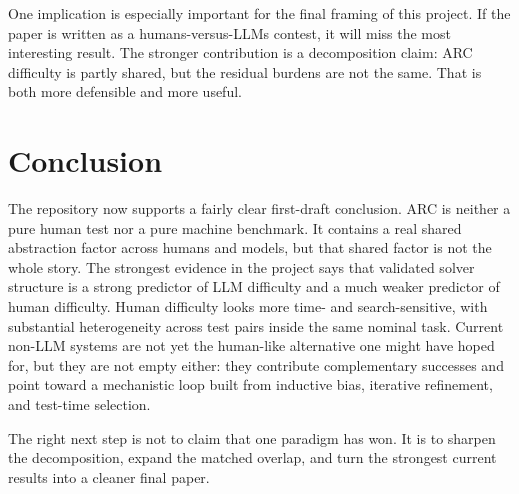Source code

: \documentclass[11pt,letterpaper]{article}
\begin{document}
One implication is especially important for the final framing of this project. If the paper is written as a humans-versus-LLMs contest, it will miss the most interesting result. The stronger contribution is a decomposition claim: ARC difficulty is partly shared, but the residual burdens are not the same. That is both more defensible and more useful.

\section{Conclusion}

The repository now supports a fairly clear first-draft conclusion. ARC is neither a pure human test nor a pure machine benchmark. It contains a real shared abstraction factor across humans and models, but that shared factor is not the whole story. The strongest evidence in the project says that validated solver structure is a strong predictor of LLM difficulty and a much weaker predictor of human difficulty. Human difficulty looks more time- and search-sensitive, with substantial heterogeneity across test pairs inside the same nominal task. Current non-LLM systems are not yet the human-like alternative one might have hoped for, but they are not empty either: they contribute complementary successes and point toward a mechanistic loop built from inductive bias, iterative refinement, and test-time selection.

The right next step is not to claim that one paradigm has won. It is to sharpen the decomposition, expand the matched overlap, and turn the strongest current results into a cleaner final paper.



\end{document}
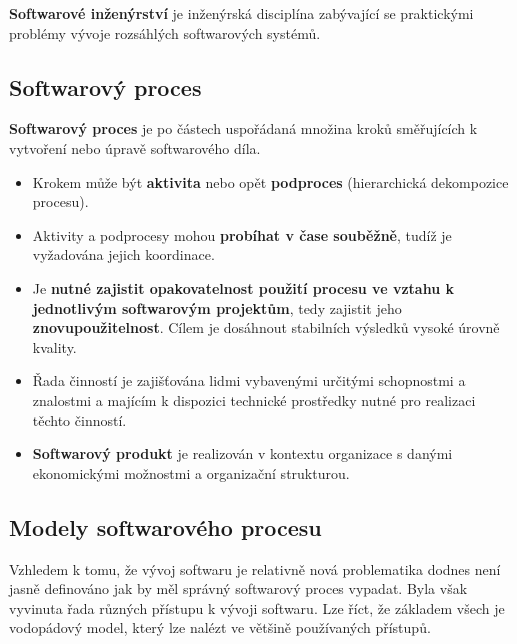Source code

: \textbf{Softwarové inženýrství} je inženýrská disciplína zabývající se praktickými problémy vývoje
rozsáhlých softwarových systémů.

\subsection{Softwarový proces}
\textbf{Softwarový proces} je po částech uspořádaná množina kroků směřujících k vytvoření nebo úpravě softwarového díla.
\begin{itemize}
\item Krokem může být \textbf{aktivita} nebo opět \textbf{podproces} (hierarchická dekompozice procesu). 
\item Aktivity a podprocesy mohou \textbf{probíhat v čase souběžně}, tudíž je vyžadována jejich koordinace. 
\item Je \textbf{nutné zajistit opakovatelnost použití procesu ve vztahu k jednotlivým softwarovým projektům}, tedy zajistit jeho \textbf{znovupoužitelnost}.  Cílem je dosáhnout stabilních výsledků vysoké úrovně kvality.
\item Řada činností je zajišťována lidmi vybavenými určitými schopnostmi a znalostmi a majícím k dispozici technické prostředky nutné pro realizaci těchto činností.
\item \textbf{Softwarový produkt} je realizován v kontextu organizace s danými ekonomickými možnostmi a organizační strukturou.
\end{itemize}

\subsection{Modely softwarového procesu}
Vzhledem k tomu, že vývoj softwaru je relativně nová problematika dodnes není jasně definováno jak by měl správný softwarový proces vypadat. Byla však vyvinuta řada různých přístupu k vývoji softwaru. Lze říct, že základem všech je vodopádový model, který lze nalézt ve většině používaných přístupů.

### Exercise brief
The word "nebo" may appear in several lines of the data; copy every line where it does.

### Task solution
\textbf{Softwarový proces} je po částech uspořádaná množina kroků směřujících k vytvoření nebo úpravě softwarového díla.
\item Krokem může být \textbf{aktivita} nebo opět \textbf{podproces} (hierarchická dekompozice procesu). 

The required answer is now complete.